Hoy, por fin, sentados sobre la arena después del largo paseo, los dos ancianos se confían sus dudas por vez primera y también por primera vez están de acuerdo.

–Un par de viejos melancólicos, eso es lo que somos –dice Máximo.

–Unos amargados –contesta Octavio. Y ambos callan, avergonzados de su propia debilidad, hasta que al caer la tarde se levantan y construyen una conversación intrascendente que los lleva hasta su casa.
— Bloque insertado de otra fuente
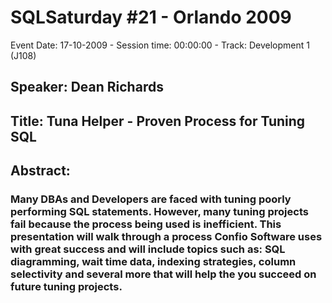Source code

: # SQLSaturday #21 - Orlando 2009
Event Date: 17-10-2009 - Session time: 00:00:00 - Track: Development 1 (J108)
## Speaker: Dean Richards
## Title: Tuna Helper - Proven Process for Tuning SQL
## Abstract:
### Many DBAs and Developers are faced with tuning poorly performing SQL statements.  However, many tuning projects fail because the process being used is inefficient. This presentation will walk through a process Confio Software uses with great success and will include topics such as: SQL diagramming, wait time data, indexing strategies, column selectivity and several more that will help the you succeed on future tuning projects.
El anciano flamen, no ha podido dormir dándole vueltas a sus incertidumbres y a las de su amigo Máximo. ¿Todos los solitarios sienten lo mismo?, se ha estado preguntando durante toda la noche y, si así fuera, ¿cómo podrían unirse, saber que no están solos? Tampoco ha logrado concentrarse en las ceremonias cotidianas de la mañana. Antes al contrario, cuánto más odiosos se le hacían aquellos ritos vacíos, más ansiaba encontrar un consuelo para sí mismo y para todos aquellos que se hallaban en su misma situación. Octavio no es un iluso y sabe que es imposible unir a los dispersos eremitas del espíritu, pero no puede dejar de pensar en ello. Así, una vez concluidas sus obligaciones y antes de encontrarse con su amigo Máximo, se dirige al templo de Júpiter para consultar el oráculo. Tras depositar su ofrenda sobre el altar de los sacrificios, se dispone a escuchar el mensaje del dios: «El agua estancada y oscura en la tierra, en el cielo será una nube.» Como tantas veces el oráculo ha respondido con una paradoja, pero el sacerdote sale satisfecho, pues, acostumbrado a las crípticas respuestas, intuye el problema al que se enfrenta.
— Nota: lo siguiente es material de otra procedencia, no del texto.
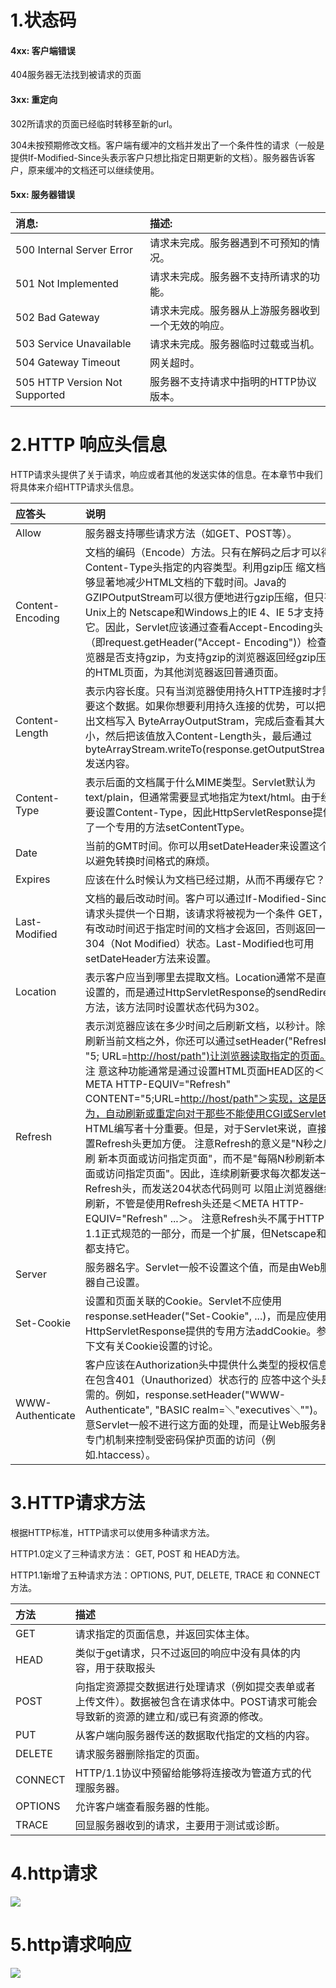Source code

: # 1.状态码

#### 4xx: 客户端错误

404服务器无法找到被请求的页面

#### 3xx: 重定向

302所请求的页面已经临时转移至新的url。

304未按预期修改文档。客户端有缓冲的文档并发出了一个条件性的请求（一般是提供If-Modified-Since头表示客户只想比指定日期更新的文档）。服务器告诉客户，原来缓冲的文档还可以继续使用。

#### 5xx: 服务器错误

| 消息: | 描述: |
| :--- | :--- |
| 500 Internal Server Error | 请求未完成。服务器遇到不可预知的情况。 |
| 501 Not Implemented | 请求未完成。服务器不支持所请求的功能。 |
| 502 Bad Gateway | 请求未完成。服务器从上游服务器收到一个无效的响应。 |
| 503 Service Unavailable | 请求未完成。服务器临时过载或当机。 |
| 504 Gateway Timeout | 网关超时。 |
| 505 HTTP Version Not Supported | 服务器不支持请求中指明的HTTP协议版本。 |

# 2.HTTP 响应头信息

HTTP请求头提供了关于请求，响应或者其他的发送实体的信息。在本章节中我们将具体来介绍HTTP请求头信息。

| 应答头 | 说明 |
| :--- | :--- |
| Allow | 服务器支持哪些请求方法（如GET、POST等）。 |
| Content-Encoding | 文档的编码（Encode）方法。只有在解码之后才可以得到Content-Type头指定的内容类型。利用gzip压 缩文档能够显著地减少HTML文档的下载时间。Java的GZIPOutputStream可以很方便地进行gzip压缩，但只有Unix上的 Netscape和Windows上的IE 4、IE 5才支持它。因此，Servlet应该通过查看Accept-Encoding头（即request.getHeader\("Accept- Encoding"\)）检查浏览器是否支持gzip，为支持gzip的浏览器返回经gzip压缩的HTML页面，为其他浏览器返回普通页面。 |
| Content-Length | 表示内容长度。只有当浏览器使用持久HTTP连接时才需要这个数据。如果你想要利用持久连接的优势，可以把输出文档写入 ByteArrayOutputStram，完成后查看其大小，然后把该值放入Content-Length头，最后通过 byteArrayStream.writeTo\(response.getOutputStream\(\)发送内容。 |
| Content-Type | 表示后面的文档属于什么MIME类型。Servlet默认为text/plain，但通常需要显式地指定为text/html。由于经常要设置Content-Type，因此HttpServletResponse提供了一个专用的方法setContentType。 |
| Date | 当前的GMT时间。你可以用setDateHeader来设置这个头以避免转换时间格式的麻烦。 |
| Expires | 应该在什么时候认为文档已经过期，从而不再缓存它？ |
| Last-Modified | 文档的最后改动时间。客户可以通过If-Modified-Since请求头提供一个日期，该请求将被视为一个条件 GET，只有改动时间迟于指定时间的文档才会返回，否则返回一个304（Not Modified）状态。Last-Modified也可用setDateHeader方法来设置。 |
| Location | 表示客户应当到哪里去提取文档。Location通常不是直接设置的，而是通过HttpServletResponse的sendRedirect方法，该方法同时设置状态代码为302。 |
| Refresh | 表示浏览器应该在多少时间之后刷新文档，以秒计。除了刷新当前文档之外，你还可以通过setHeader\("Refresh", "5; URL=[http://host/path"\)让浏览器读取指定的页面。](http://host/path"%29让浏览器读取指定的页面。) 注 意这种功能通常是通过设置HTML页面HEAD区的＜META HTTP-EQUIV="Refresh" CONTENT="5;URL=[http://host/path"＞实现，这是因为，自动刷新或重定向对于那些不能使用CGI或Servlet的](http://host/path"＞实现，这是因为，自动刷新或重定向对于那些不能使用CGI或Servlet的) HTML编写者十分重要。但是，对于Servlet来说，直接设置Refresh头更加方便。  注意Refresh的意义是"N秒之后刷 新本页面或访问指定页面"，而不是"每隔N秒刷新本页面或访问指定页面"。因此，连续刷新要求每次都发送一个Refresh头，而发送204状态代码则可 以阻止浏览器继续刷新，不管是使用Refresh头还是＜META HTTP-EQUIV="Refresh" ...＞。  注意Refresh头不属于HTTP 1.1正式规范的一部分，而是一个扩展，但Netscape和IE都支持它。 |
| Server | 服务器名字。Servlet一般不设置这个值，而是由Web服务器自己设置。 |
| Set-Cookie | 设置和页面关联的Cookie。Servlet不应使用response.setHeader\("Set-Cookie", ...\)，而是应使用HttpServletResponse提供的专用方法addCookie。参见下文有关Cookie设置的讨论。 |
| WWW-Authenticate | 客户应该在Authorization头中提供什么类型的授权信息？在包含401（Unauthorized）状态行的 应答中这个头是必需的。例如，response.setHeader\("WWW-Authenticate", "BASIC realm=＼"executives＼""\)。 注意Servlet一般不进行这方面的处理，而是让Web服务器的专门机制来控制受密码保护页面的访问（例如.htaccess）。 |

# 3.HTTP请求方法

根据HTTP标准，HTTP请求可以使用多种请求方法。

HTTP1.0定义了三种请求方法： GET, POST 和 HEAD方法。

HTTP1.1新增了五种请求方法：OPTIONS, PUT, DELETE, TRACE 和 CONNECT 方法。

| 方法 | 描述 |
| :--- | :--- |
| GET | 请求指定的页面信息，并返回实体主体。 |
| HEAD | 类似于get请求，只不过返回的响应中没有具体的内容，用于获取报头 |
| POST | 向指定资源提交数据进行处理请求（例如提交表单或者上传文件）。数据被包含在请求体中。POST请求可能会导致新的资源的建立和/或已有资源的修改。 |
| PUT | 从客户端向服务器传送的数据取代指定的文档的内容。 |
| DELETE | 请求服务器删除指定的页面。 |
| CONNECT | HTTP/1.1协议中预留给能够将连接改为管道方式的代理服务器。 |
| OPTIONS | 允许客户端查看服务器的性能。 |
| TRACE | 回显服务器收到的请求，主要用于测试或诊断。 |

# 4.http请求

![](http://jbcdn2.b0.upaiyun.com/2016/10/c0cdafd8bdb8d0c87b3c35498aa0417f.png)

# 5.http请求响应

![](http://jbcdn2.b0.upaiyun.com/2016/10/fb7d113c2dd70ef44cd93efffb172b51.png)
Con paso rápido, Octavio se dirige hacia el lugar de su cita con Máximo al lado opuesto del foro. Durante el verano nadie cruza la imponente explanada en línea recta pues el sol es inclemente en estas latitudes, pero esta tarde, abstraído en sus pensamientos, se olvida de dar el rodeo que le hubiera llevado por leve frescura de los soportales. De pronto, el fuego del cielo le hiere y, ante su sorpresa, se ve en medio de la gran plaza, sumergido en un mar de deslumbradora luz blanca. Un éter radiante y denso por el peso de la luz de vida que le rodea por todas partes. La infinidad de partículas brillantes que van y vienen se reflejan, como en un espejo, en los mármoles de los edificios que rodean el gran espacio inmerso en luz y crean un océano luminoso que lo contiene todo. ¡Todo! El anciano Octavio sonríe mientras intenta contener las lágrimas.

Cuando sudoroso y casi extenuado llega donde le espera Máximo, su idea ya ha tomado cuerpo. Se trata de un pensamiento extraño, casi increíble, pero que le llena de una profunda alegría. Atropelladamente, intenta explicárselo a su amigo, quien, no logra entender la relación existente entre la asamblea de los dioses y la oculta cofradía de los buscadores solitarios. Tan deshilvanadas son las explicaciones de Octavio, que Máximo se convence de que el primero se halla bajo los efectos de una insolación. Pero Octavio insiste en su plan:

–Aunque sólo sea una vez, Máximo –exclama el anciano sacerdote entusiasmado –una vez sería suficiente para darles ánimos, para que no se sintieran tan solos y abandonados.

–Pero, ¡cómo quieres convocarlos a todos si ni siquiera los conoces!– se asombra Máximo. –Octavio, tú no hablas en serio…

No sólo el anciano hablaba en serio sino que además afirmaba que el oráculo de Júpiter le había dado la idea. Naturalmente, no se trataba de enviar mensajeros a los buscadores solitarios diseminados por todo el mundo.

–Además, si eso fuera posible, ¡ellos tampoco acudirían!– se reía Octavio –No, amigo mío, la idea es que el mismo Júpiter, durante unos momentos, rapte sus espíritus y los reúna en su isla, en medio del mar luminoso que une la tierra con el cielo, en el lugar invisible donde se tejen los sueños. Así se darán cuenta de que no están solos y de que existe una tierra que no pertenece a este mundo sino al mundo de los inmortales, donde pueden encontrarse. Para nosotros es imposible pero para Júpiter no representa un problema y estoy seguro de que lo hará si se lo pedimos con fe y confianza. Máximo, al contemplar el rostro radiante de su amigo sonríe con tristeza y murmura:

 –¡Qué cosas se nos ocurren a los viejos!

Mientras, sin que nadie se diera cuenta, una semilla en forma de pensamiento había empezado a germinar con fuerza en una isla invisible en medio del gran mar secreto.